## TASK PROMPT:
The data must be returned in full, with no character altered.

---

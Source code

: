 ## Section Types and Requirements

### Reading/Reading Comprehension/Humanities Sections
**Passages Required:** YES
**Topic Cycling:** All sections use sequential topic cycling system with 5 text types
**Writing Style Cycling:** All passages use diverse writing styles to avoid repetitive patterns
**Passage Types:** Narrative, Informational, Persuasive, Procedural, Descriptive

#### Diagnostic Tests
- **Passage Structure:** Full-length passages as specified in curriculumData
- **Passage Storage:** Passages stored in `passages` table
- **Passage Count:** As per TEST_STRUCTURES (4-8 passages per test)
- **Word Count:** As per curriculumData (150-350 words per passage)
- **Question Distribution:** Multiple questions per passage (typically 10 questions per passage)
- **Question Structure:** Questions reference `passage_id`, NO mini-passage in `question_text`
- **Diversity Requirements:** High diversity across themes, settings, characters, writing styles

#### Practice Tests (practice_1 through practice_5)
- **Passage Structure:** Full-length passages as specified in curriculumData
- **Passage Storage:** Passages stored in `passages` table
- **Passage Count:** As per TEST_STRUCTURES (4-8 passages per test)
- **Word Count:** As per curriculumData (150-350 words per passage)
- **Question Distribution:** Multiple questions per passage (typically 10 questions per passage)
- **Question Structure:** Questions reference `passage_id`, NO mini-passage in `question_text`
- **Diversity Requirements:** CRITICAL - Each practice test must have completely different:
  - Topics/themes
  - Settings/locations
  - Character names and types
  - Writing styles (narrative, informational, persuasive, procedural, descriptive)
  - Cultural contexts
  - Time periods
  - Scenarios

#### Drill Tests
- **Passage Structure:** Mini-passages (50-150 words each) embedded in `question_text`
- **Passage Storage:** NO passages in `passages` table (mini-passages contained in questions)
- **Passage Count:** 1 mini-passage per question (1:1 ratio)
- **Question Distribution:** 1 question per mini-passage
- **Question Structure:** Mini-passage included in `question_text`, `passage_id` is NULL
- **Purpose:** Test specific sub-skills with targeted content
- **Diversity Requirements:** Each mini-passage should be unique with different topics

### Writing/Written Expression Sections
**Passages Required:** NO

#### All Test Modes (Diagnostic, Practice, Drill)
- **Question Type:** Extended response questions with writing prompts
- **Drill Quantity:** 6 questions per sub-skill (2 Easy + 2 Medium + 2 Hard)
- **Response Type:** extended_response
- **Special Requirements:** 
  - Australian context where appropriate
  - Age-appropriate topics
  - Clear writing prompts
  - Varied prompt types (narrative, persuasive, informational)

---

## ANSWER TO THE EXERCISE:
Source code

: ## Section Types and Requirements

### Reading/Reading Comprehension/Humanities Sections
**Passages Required:** YES
**Topic Cycling:** All sections use sequential topic cycling system with 5 text types
**Writing Style Cycling:** All passages use diverse writing styles to avoid repetitive patterns
**Passage Types:** Narrative, Informational, Persuasive, Procedural, Descriptive

#### Diagnostic Tests
- **Passage Structure:** Full-length passages as specified in curriculumData
- **Passage Storage:** Passages stored in `passages` table
- **Passage Count:** As per TEST_STRUCTURES (4-8 passages per test)
- **Word Count:** As per curriculumData (150-350 words per passage)
- **Question Distribution:** Multiple questions per passage (typically 10 questions per passage)
- **Question Structure:** Questions reference `passage_id`, NO mini-passage in `question_text`
- **Diversity Requirements:** High diversity across themes, settings, characters, writing styles

#### Practice Tests (practice_1 through practice_5)
- **Passage Structure:** Full-length passages as specified in curriculumData
- **Passage Storage:** Passages stored in `passages` table
- **Passage Count:** As per TEST_STRUCTURES (4-8 passages per test)
- **Word Count:** As per curriculumData (150-350 words per passage)
- **Question Distribution:** Multiple questions per passage (typically 10 questions per passage)
- **Question Structure:** Questions reference `passage_id`, NO mini-passage in `question_text`
- **Diversity Requirements:** CRITICAL - Each practice test must have completely different:
  - Topics/themes
  - Settings/locations
  - Character names and types
  - Writing styles (narrative, informational, persuasive, procedural, descriptive)
  - Cultural contexts
  - Time periods
  - Scenarios

#### Drill Tests
- **Passage Structure:** Mini-passages (50-150 words each) embedded in `question_text`
- **Passage Storage:** NO passages in `passages` table (mini-passages contained in questions)
- **Passage Count:** 1 mini-passage per question (1:1 ratio)
- **Question Distribution:** 1 question per mini-passage
- **Question Structure:** Mini-passage included in `question_text`, `passage_id` is NULL
- **Purpose:** Test specific sub-skills with targeted content
- **Diversity Requirements:** Each mini-passage should be unique with different topics

### Writing/Written Expression Sections
**Passages Required:** NO

#### All Test Modes (Diagnostic, Practice, Drill)
- **Question Type:** Extended response questions with writing prompts
- **Drill Quantity:** 6 questions per sub-skill (2 Easy + 2 Medium + 2 Hard)
- **Response Type:** extended_response
- **Special Requirements:** 
  - Australian context where appropriate
  - Age-appropriate topics
  - Clear writing prompts
  - Varied prompt types (narrative, persuasive, informational)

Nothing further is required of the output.